In this work, the performance of specific smart glasses for augmented reality (Vuzix M400) was evaluated from an agricultural point of view. Thus, considering some features of the device (QR code scanner, AR image and video quality transmission) and the possibility of installing applications, a step-by-step maintenance scenario in augmented reality was developed to support technicians during the mechanical tests of the milking machines.

The tests underlined that the SG has a natural aptitude to be employed in the field of agricultural assistance. Specifically, the features of the SG adopted (AR precise content visualization, video transmission, voice control) could improve the operators’ performance in the maintenance of on farms machines (tractors, milking machines, food processing equipment, etc.).

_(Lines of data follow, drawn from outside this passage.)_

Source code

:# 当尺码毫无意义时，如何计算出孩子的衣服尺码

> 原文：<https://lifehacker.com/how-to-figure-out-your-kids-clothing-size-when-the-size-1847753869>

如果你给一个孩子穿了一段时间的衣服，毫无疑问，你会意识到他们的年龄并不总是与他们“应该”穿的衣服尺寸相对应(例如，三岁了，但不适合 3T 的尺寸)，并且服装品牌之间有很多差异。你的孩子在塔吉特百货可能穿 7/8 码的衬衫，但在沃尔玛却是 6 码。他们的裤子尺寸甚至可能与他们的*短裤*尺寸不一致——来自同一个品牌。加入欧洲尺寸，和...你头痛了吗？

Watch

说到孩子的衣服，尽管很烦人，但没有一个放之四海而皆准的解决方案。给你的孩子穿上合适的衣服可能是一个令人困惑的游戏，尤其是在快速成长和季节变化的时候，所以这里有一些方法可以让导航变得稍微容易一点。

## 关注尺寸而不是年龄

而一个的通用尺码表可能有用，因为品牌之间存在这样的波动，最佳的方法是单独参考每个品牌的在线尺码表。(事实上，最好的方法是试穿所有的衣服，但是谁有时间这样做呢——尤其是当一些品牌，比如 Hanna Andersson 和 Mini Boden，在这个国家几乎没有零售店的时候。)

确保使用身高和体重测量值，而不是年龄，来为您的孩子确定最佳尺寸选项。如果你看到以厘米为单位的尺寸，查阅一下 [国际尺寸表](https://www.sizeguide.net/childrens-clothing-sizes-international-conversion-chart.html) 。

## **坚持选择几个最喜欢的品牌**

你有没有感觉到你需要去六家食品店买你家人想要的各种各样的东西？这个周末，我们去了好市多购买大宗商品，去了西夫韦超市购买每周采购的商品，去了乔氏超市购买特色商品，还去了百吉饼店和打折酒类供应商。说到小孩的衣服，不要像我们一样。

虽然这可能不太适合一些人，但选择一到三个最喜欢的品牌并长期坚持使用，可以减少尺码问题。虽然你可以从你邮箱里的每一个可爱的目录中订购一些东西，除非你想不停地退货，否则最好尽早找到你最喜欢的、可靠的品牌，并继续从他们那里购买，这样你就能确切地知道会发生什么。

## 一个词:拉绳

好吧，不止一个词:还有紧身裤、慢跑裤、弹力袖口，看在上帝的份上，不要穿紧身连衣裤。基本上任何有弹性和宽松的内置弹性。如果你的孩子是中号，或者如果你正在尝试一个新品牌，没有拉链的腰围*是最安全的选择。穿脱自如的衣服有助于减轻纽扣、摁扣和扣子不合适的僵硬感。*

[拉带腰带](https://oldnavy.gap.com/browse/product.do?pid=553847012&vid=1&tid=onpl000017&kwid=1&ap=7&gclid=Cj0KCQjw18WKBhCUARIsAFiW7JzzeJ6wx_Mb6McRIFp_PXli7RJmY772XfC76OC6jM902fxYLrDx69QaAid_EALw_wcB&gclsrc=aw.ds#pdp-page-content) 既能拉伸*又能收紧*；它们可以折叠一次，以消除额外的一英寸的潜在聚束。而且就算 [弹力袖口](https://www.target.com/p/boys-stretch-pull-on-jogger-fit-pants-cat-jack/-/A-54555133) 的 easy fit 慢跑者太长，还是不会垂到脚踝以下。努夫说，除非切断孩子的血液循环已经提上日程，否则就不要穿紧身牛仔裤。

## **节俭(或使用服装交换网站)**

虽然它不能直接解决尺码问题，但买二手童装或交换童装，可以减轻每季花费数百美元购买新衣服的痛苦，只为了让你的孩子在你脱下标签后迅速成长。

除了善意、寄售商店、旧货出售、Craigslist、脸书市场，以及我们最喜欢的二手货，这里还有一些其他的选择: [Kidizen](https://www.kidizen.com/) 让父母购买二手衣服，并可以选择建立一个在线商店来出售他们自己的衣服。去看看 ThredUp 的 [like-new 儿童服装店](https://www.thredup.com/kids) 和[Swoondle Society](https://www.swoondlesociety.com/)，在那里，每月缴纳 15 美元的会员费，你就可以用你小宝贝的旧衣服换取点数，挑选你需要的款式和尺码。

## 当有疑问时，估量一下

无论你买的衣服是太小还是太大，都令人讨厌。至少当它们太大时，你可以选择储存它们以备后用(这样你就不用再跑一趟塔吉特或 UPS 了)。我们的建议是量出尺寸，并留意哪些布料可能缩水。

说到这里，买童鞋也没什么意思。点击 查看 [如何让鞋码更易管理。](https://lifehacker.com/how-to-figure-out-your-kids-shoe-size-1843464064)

In fact, the results showed the capability of SG to reach the AR information from a long distance (through a QR code) in a short time interval and to transmit audio and video with a high level of detail, allowing discrimination of small objects during remote assistance with reduced delay. Moreover, the tests allowed us to emphasize that this device can be managed completely hands-free with the voice control function but only in situations with a maximum noise level of 70–75 dB, depending on the voice tone of the user.

In relation to this application context, a simulated maintenance scenario was built with an external service, representing an example of an AR remote assistance application in the agricultural context. The proposed maintenance scenario underlines the potential that AR could have in the agricultural sector to assist and support both farmers and technicians to solve problems while working on simultaneously visualizing different information on the SG. In relation to AR potentiality for the agricultural sector, more complex but not complicated, applications or assistance scenarios should be developed considering the farmers’ needs, also thanks to the implementation of cloud computing where the AR instruction for the maintenance of agricultural machines can be stored.

Overall, this study highlighted how video see-through SG can be used for agricultural machinery maintenance by providing digital guidance to the operator. Although the type of visualization system may be found in other handheld devices (smartphones and tablets), these devices do not leave the operator's hands free to simultaneously perform the tasks while receiving augmented instructions. Besides the highlighted attitudes of the SG tested, some critical aspects were found in the field of view (larger display size would help AR contents visualization), in the battery life (at least two extended power banks are suggested) and in the wearability (long time usage may result uncomfortable). Important opportunities will be provided by mixed reality (MR) devices (e.g., Microsoft Hololens2) equipped with Time of flight (ToF), eye and hand tracking sensors, spatial mapping and higher computational power, in order to accomplish complex tasks in the agricultural domain. However, MR devices, such as Hololens2 have higher costs, and outdoor activities may be compromised by direct sunlight. Anyway, future studies are needed to understand whether MR devices are suitable in agricultural use-case scenarios. Moreover, the intention to use of this kind of technology from the agricultural stakeholders should be assessed using proper evaluation models in future studies.